Search for insertions, deletions or relocations of text between two versions of a Wikipedia page
Source:R/get-diff.R
get_diff.Rd
Any two revisions of a Wikipedia page can be compared using the 'diff' tool. The tool compares the 'from' revision to the 'to' revision, looking for insertions, deletions or relocations of text. This operation can be performed in any order, across any span of revisions.
Arguments
- from
Vector of revision ids
- to
Vector of revision ids
- language
Vector of two-letter language codes (will be recycled if length==1)
- simplify
logical: should R simplify the result (see return)
Value
The return value depends on the simplify
parameter.
If
simplify
== TRUE: A list of tibble::tbl_df objects the same length asfrom
andto
. Most of the response data is stripped away, leaving just the textual differences between the revisions, their location, type and 'highlightRanges' if the textual differences are complicated.If
simplify
== FALSE: A list the same length asfrom
andto
containing the full wikidiff2 response for each pair of revisions.

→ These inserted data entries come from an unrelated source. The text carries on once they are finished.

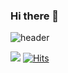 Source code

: ### Hi there 👋
![header](https://capsule-render.vercel.app/api?type=wave&color=auto&height=300&section=header&text=welcome%20render&fontSize=90)

<a href="https://hits.seeyoufarm.com"><img src="https://hits.seeyoufarm.com/api/count/incr/badge.svg?url=https%3A%2F%2Fgithub.com%2Fgjbae1212%2Fhit-counter&count_bg=%2379C83D&title_bg=%23555555&icon=javascript.svg&icon_color=%23FCFE66&title=hits&edge_flat=false"/></a>
[![Hits](https://hits.seeyoufarm.com/api/count/incr/badge.svg?url=https%3A%2F%2Fgithub.com%2FcoderGyu&count_bg=%233D47C8&title_bg=%23555555&icon=node-dot-js.svg&icon_color=%23FCFE66&title=&edge_flat=false)](https://hits.seeyoufarm.com)
<!--
**coderGyu/coderGyu** is a ✨ _special_ ✨ repository because its `README.md` (this file) appears on your GitHub profile.

Here are some ideas to get you started:

- 🔭 I’m currently working on ...
- 🌱 I’m currently learning ...
- 👯 I’m looking to collaborate on ...
- 🤔 I’m looking for help with ...
- 💬 Ask me about ...
- 📫 How to reach me: ...
- 😄 Pronouns: ...
- ⚡ Fun fact: ...
-->
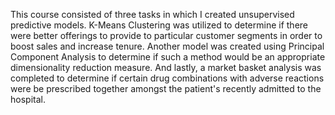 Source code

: This course consisted of three tasks in which I created unsupervised predictive models.
K-Means Clustering was utilized to determine if there were better offerings to provide to particular customer segments in order to boost sales and increase tenure.
Another model was created using Principal Component Analysis to determine if such a method would be an appropriate dimensionality reduction measure.
And lastly, a market basket analysis was completed to determine if certain drug combinations with adverse reactions were be prescribed together amongst the patient's recently admitted to the hospital.
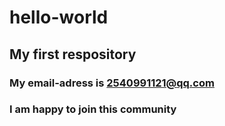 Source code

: # hello-world
## **My first respository**
### My email-adress is 2540991121@qq.com
### I am happy to join this community
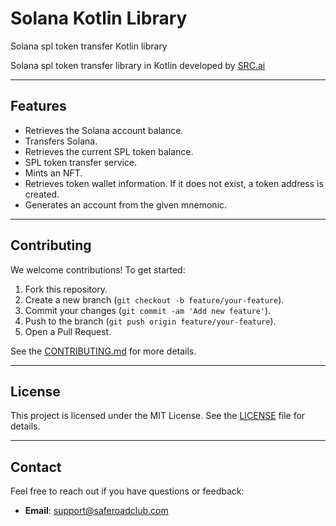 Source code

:# Solana Kotlin Library
Solana spl token transfer Kotlin library

Solana spl token transfer library in Kotlin developed by [SRC.ai](https://www.saferoadclub.app)

---

## Features

   * Retrieves the Solana account balance.
   * Transfers Solana.
   * Retrieves the current SPL token balance.
   * SPL token transfer service.
   * Mints an NFT.
   * Retrieves token wallet information. If it does not exist, a token address is created.
   * Generates an account from the given mnemonic.
     
---

## Contributing

We welcome contributions! To get started:

1. Fork this repository.
2. Create a new branch (`git checkout -b feature/your-feature`).
3. Commit your changes (`git commit -am 'Add new feature'`).
4. Push to the branch (`git push origin feature/your-feature`).
5. Open a Pull Request.

See the [CONTRIBUTING.md](CONTRIBUTING.md) for more details.

---

## License

This project is licensed under the MIT License. See the [LICENSE](LICENSE) file for details.

---

## Contact

Feel free to reach out if you have questions or feedback:

- **Email**: support@saferoadclub.com

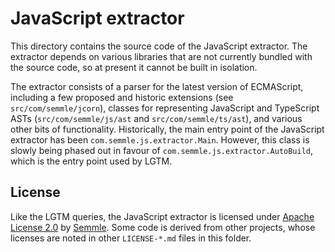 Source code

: # JavaScript extractor

This directory contains the source code of the JavaScript extractor. The extractor depends on various libraries that are not currently bundled with the source code, so at present it cannot be built in isolation.

The extractor consists of a parser for the latest version of ECMAScript, including a few proposed and historic extensions (see `src/com/semmle/jcorn`), classes for representing JavaScript and TypeScript ASTs (`src/com/semmle/js/ast` and `src/com/semmle/ts/ast`), and various other bits of functionality. Historically, the main entry point of the JavaScript extractor has been `com.semmle.js.extractor.Main`. However, this class is slowly being phased out in favour of `com.semmle.js.extractor.AutoBuild`, which is the entry point used by LGTM.

## License

Like the LGTM queries, the JavaScript extractor is licensed under [Apache License 2.0](LICENSE) by [Semmle](https://semmle.com). Some code is derived from other projects, whose licenses are noted in other `LICENSE-*.md` files in this folder.
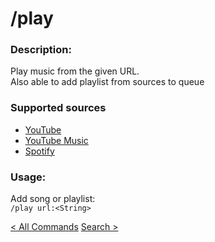 # /play

### Description:
Play music from the given URL.<br>
Also able to add playlist from sources to queue<br>

### Supported sources
- [YouTube](https://www.youtube.com/)
- [YouTube Music](https://music.youtube.com)
- [Spotify](https://open.spotify.com)

### Usage:
Add song or playlist:<br>
`/play url:<String>`

<a class="button prev" href="/#/commands/allcommands/index" role="button">< All Commands</a>
<a class="button next" href="/#/commands/musiccommands/search" role="button">Search ></a> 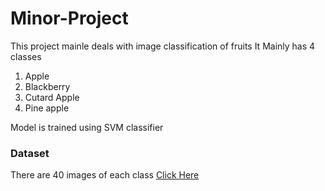 # Minor-Project
This project mainle deals with image classification of fruits
It Mainly has 4 classes
1. Apple
2. Blackberry
3. Cutard Apple
4. Pine apple

Model is trained using SVM classifier

### Dataset
There are 40 images of each class
[Click Here](https://drive.google.com/drive/folders/1M8M5NCmAKXcuh7Rt0H0r89L2_IY17L7c?usp=sharing)
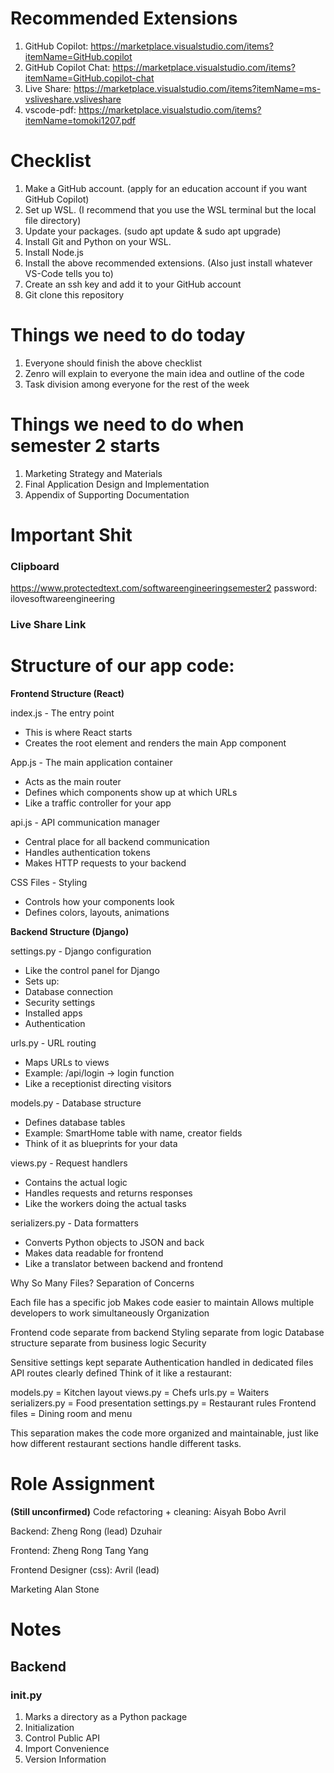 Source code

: # Recommended Extensions
1. GitHub Copilot: https://marketplace.visualstudio.com/items?itemName=GitHub.copilot
2. GitHub Copilot Chat: https://marketplace.visualstudio.com/items?itemName=GitHub.copilot-chat
3. Live Share: https://marketplace.visualstudio.com/items?itemName=ms-vsliveshare.vsliveshare
4. vscode-pdf: https://marketplace.visualstudio.com/items?itemName=tomoki1207.pdf

# Checklist
1. Make a GitHub account. (apply for an education account if you want GitHub Copilot)
2. Set up WSL. (I recommend that you use the WSL terminal but the local file directory)
3. Update your packages. (sudo apt update & sudo apt upgrade)
4. Install Git and Python on your WSL.
5. Install Node.js
6. Install the above recommended extensions. (Also just install whatever VS-Code tells you to)
7. Create an ssh key and add it to your GitHub account
8. Git clone this repository

# Things we need to do today
1. Everyone should finish the above checklist
2. Zenro will explain to everyone the main idea and outline of the code
3. Task division among everyone for the rest of the week

# Things we need to do when semester 2 starts
1. Marketing Strategy and Materials
2. Final Application Design and Implementation
3. Appendix of Supporting Documentation

# Important Shit
### Clipboard
https://www.protectedtext.com/softwareengineeringsemester2
password: ilovesoftwareengineering

### Live Share Link

# Structure of our app code:
**Frontend Structure (React)**

index.js - The entry point
- This is where React starts
- Creates the root element and renders the main App component

App.js - The main application container
- Acts as the main router
- Defines which components show up at which URLs
- Like a traffic controller for your app

api.js - API communication manager
- Central place for all backend communication
- Handles authentication tokens
- Makes HTTP requests to your backend

CSS Files - Styling
- Controls how your components look
- Defines colors, layouts, animations

**Backend Structure (Django)**

settings.py - Django configuration
- Like the control panel for Django
- Sets up:
- Database connection
- Security settings
- Installed apps
- Authentication

urls.py - URL routing
- Maps URLs to views
- Example: /api/login → login function
- Like a receptionist directing visitors

models.py - Database structure
- Defines database tables
- Example: SmartHome table with name, creator fields
- Think of it as blueprints for your data

views.py - Request handlers
- Contains the actual logic
- Handles requests and returns responses
- Like the workers doing the actual tasks

serializers.py - Data formatters
- Converts Python objects to JSON and back
- Makes data readable for frontend
- Like a translator between backend and frontend

Why So Many Files?
Separation of Concerns

Each file has a specific job
Makes code easier to maintain
Allows multiple developers to work simultaneously
Organization

Frontend code separate from backend
Styling separate from logic
Database structure separate from business logic
Security

Sensitive settings kept separate
Authentication handled in dedicated files
API routes clearly defined
Think of it like a restaurant:

models.py = Kitchen layout
views.py = Chefs
urls.py = Waiters
serializers.py = Food presentation
settings.py = Restaurant rules
Frontend files = Dining room and menu

This separation makes the code more organized and maintainable, just like how different restaurant sections handle different tasks.

# Role Assignment
**(Still unconfirmed)**
Code refactoring + cleaning:
Aisyah
Bobo
Avril

Backend:
Zheng Rong (lead)
Dzuhair

Frontend:
Zheng Rong
Tang Yang

Frontend Designer (css):
Avril (lead)

Marketing
Alan
Stone

# Notes
## Backend
### __init__.py
1. Marks a directory as a Python package
2. Initialization
3. Control Public API
4. Import Convenience
5. Version Information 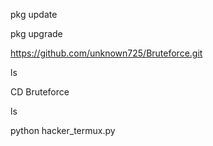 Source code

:pkg update


pkg upgrade


https://github.com/unknown725/Bruteforce.git


ls


CD Bruteforce


ls


python hacker_termux.py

This response includes additional data for displaying diffs onscreen.
Examples
# Compare revision 847170467 to 851733941 on English Wikipedia
get_diff(847170467, 851733941)
#> # A tibble: 2 × 5
#> type lineNumber text offset_from offset_to
#> <int> <int> <chr> <int> <int>
#> 1 1 97 "" NA 15633
#> 2 1 98 "In 2016, a new species of [[Cecidomyi… NA 15634
# The function is vectorised, so you can compare multiple pairs of revisions
# in a single call
# See diffs for the last two revisions of the Main Page
revisions <- wiki_action_request() %>%
query_by_title("Main Page") %>%
query_page_properties(
"revisions",
rvlimit = 2, rvprop = "ids", rvdir = "older"
) %>%
gracefully(next_result)
if (tibble::is_tibble(revisions)) {
revisions <- revisions %>%
tidyr::unnest(cols = c(revisions)) %>%
dplyr::mutate(diffs = get_diff(from = parentid, to = revid))
print(revisions)
}
#> # A tibble: 2 × 6
#> pageid ns title revid parentid diffs
#> <int> <int> <chr> <int> <int> <list>
#> 1 15580374 0 Main Page 1225315602 1225257602 <tibble [2 × 6]>
#> 2 15580374 0 Main Page 1225257602 1223300368 <tibble [2 × 6]>